(Stored data)
= Beginning of Section =
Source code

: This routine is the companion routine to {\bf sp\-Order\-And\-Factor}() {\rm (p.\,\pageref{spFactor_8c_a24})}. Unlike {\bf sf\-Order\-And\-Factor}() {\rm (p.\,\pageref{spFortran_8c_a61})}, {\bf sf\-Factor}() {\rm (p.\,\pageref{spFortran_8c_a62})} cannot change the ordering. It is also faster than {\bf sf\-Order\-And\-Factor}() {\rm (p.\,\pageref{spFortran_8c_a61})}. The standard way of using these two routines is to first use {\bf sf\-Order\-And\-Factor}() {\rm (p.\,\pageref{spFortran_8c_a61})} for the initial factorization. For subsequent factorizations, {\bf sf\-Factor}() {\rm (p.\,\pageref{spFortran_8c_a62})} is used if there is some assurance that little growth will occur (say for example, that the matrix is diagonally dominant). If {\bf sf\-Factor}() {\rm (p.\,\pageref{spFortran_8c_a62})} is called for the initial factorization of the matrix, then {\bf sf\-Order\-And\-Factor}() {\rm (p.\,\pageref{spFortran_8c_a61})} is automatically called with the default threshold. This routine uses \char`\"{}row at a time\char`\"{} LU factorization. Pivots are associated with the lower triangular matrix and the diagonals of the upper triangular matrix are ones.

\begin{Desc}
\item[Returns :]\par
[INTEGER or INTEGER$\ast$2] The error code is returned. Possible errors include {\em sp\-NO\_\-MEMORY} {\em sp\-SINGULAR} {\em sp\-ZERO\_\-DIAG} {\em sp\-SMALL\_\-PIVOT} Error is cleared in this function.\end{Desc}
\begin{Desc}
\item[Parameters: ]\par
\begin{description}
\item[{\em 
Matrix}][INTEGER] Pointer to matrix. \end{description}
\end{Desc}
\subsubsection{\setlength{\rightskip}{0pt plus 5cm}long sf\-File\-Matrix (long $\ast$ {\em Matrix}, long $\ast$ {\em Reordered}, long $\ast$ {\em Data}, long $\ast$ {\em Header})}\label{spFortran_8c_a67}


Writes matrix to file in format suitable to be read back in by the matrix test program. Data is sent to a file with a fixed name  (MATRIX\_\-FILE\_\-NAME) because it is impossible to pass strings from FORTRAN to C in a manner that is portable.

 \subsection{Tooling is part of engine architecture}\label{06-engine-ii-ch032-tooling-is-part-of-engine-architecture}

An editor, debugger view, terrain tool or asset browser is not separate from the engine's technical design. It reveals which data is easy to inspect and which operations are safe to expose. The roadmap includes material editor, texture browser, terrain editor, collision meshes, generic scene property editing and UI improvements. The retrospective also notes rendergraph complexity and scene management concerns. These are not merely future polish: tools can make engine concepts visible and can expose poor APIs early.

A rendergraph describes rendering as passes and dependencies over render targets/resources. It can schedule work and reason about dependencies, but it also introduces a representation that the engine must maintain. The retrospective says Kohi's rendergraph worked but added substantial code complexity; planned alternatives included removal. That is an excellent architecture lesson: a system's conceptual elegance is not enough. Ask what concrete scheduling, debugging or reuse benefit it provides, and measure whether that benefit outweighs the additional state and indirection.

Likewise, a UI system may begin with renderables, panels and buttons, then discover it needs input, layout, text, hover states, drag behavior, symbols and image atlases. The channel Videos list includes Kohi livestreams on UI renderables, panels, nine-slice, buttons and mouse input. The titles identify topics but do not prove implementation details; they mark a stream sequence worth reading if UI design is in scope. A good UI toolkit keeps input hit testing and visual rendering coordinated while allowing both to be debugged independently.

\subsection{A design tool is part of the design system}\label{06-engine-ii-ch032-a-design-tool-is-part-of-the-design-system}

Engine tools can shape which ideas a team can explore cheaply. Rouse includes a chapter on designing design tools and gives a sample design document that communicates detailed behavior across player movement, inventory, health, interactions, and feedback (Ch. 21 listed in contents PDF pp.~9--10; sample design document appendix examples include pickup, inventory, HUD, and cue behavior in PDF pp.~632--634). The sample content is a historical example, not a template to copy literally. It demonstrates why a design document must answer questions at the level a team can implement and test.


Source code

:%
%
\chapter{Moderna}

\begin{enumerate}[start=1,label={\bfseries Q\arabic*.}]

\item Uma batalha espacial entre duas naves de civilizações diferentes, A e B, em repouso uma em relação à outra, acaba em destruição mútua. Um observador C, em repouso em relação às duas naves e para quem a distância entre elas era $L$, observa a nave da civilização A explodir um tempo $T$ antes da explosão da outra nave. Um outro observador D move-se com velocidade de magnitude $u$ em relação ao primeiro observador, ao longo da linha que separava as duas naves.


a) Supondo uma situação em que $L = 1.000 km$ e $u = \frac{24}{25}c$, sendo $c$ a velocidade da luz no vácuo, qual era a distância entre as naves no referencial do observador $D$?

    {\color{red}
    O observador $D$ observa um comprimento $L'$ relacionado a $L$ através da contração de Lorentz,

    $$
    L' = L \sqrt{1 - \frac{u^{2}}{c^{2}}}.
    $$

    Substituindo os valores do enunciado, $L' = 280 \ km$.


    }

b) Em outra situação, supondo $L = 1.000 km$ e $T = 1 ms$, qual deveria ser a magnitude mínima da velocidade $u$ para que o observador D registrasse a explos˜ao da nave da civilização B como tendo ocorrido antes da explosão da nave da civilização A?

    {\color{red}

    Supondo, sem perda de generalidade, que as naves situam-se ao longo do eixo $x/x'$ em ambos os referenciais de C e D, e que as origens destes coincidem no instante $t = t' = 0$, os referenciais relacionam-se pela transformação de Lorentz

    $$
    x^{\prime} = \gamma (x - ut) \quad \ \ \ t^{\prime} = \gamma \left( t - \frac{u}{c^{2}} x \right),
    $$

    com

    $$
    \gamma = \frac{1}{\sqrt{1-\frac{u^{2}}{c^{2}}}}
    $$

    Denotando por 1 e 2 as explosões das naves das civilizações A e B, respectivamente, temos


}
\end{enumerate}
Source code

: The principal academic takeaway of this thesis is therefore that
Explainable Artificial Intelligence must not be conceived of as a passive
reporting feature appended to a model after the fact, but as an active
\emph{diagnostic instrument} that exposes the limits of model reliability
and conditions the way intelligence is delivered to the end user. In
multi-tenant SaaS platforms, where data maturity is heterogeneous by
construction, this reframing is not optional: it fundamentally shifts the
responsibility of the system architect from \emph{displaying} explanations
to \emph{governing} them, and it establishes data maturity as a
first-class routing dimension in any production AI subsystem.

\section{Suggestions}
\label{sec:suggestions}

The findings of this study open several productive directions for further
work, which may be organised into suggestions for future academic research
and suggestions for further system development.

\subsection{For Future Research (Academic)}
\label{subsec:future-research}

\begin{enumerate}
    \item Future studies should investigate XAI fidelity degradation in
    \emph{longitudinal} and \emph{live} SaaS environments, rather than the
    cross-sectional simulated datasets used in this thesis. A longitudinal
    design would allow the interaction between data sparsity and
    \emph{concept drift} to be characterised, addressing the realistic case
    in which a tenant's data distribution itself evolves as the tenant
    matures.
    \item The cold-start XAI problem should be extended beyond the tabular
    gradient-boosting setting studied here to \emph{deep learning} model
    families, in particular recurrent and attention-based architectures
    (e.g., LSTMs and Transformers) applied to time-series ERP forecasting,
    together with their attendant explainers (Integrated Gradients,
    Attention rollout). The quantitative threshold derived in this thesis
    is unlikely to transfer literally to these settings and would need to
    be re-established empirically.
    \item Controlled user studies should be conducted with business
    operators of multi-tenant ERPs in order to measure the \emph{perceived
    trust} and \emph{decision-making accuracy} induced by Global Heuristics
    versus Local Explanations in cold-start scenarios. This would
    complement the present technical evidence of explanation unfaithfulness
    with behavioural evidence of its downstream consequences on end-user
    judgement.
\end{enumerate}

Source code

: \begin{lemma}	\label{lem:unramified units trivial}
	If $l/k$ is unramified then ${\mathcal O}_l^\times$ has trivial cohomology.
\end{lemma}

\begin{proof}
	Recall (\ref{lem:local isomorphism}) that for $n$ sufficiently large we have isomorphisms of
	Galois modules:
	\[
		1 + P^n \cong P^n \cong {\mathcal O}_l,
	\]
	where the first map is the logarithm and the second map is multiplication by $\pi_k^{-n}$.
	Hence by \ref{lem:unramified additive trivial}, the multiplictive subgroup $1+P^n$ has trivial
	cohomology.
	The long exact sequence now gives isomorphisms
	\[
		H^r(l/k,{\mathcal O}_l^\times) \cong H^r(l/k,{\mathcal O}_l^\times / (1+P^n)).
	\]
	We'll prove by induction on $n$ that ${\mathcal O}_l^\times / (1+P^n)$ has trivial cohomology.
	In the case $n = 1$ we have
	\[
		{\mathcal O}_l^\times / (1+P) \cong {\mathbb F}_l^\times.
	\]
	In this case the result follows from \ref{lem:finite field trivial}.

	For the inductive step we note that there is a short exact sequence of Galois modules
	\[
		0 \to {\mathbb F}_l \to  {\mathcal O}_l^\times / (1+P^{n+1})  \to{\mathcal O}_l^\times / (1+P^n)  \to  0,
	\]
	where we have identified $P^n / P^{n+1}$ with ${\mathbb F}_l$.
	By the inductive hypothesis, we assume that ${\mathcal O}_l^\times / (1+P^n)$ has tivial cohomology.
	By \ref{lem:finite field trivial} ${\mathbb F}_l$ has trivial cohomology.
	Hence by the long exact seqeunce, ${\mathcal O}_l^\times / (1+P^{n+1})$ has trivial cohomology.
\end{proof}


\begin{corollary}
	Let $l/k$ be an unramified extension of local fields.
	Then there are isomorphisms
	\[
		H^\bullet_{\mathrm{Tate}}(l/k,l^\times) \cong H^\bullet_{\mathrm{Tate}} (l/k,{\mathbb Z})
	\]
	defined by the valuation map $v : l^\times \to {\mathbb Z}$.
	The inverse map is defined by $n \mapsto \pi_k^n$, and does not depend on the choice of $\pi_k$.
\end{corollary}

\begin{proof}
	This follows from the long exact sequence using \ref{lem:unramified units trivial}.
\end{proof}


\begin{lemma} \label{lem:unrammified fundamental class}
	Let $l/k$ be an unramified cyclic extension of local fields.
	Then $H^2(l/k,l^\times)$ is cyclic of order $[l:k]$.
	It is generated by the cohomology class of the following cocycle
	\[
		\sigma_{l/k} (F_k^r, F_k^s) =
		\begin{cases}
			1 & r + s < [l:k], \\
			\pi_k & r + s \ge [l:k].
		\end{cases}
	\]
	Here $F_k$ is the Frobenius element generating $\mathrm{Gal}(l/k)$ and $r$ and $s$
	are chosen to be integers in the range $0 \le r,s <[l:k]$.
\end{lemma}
= End of Section =
If the string "have" appears in a line of the entries, report the line.

* [RESULT FOR THIS TASK]
	Recall (\ref{lem:local isomorphism}) that for $n$ sufficiently large we have isomorphisms of
	In the case $n = 1$ we have
	where we have identified $P^n / P^{n+1}$ with ${\mathbb F}_l$.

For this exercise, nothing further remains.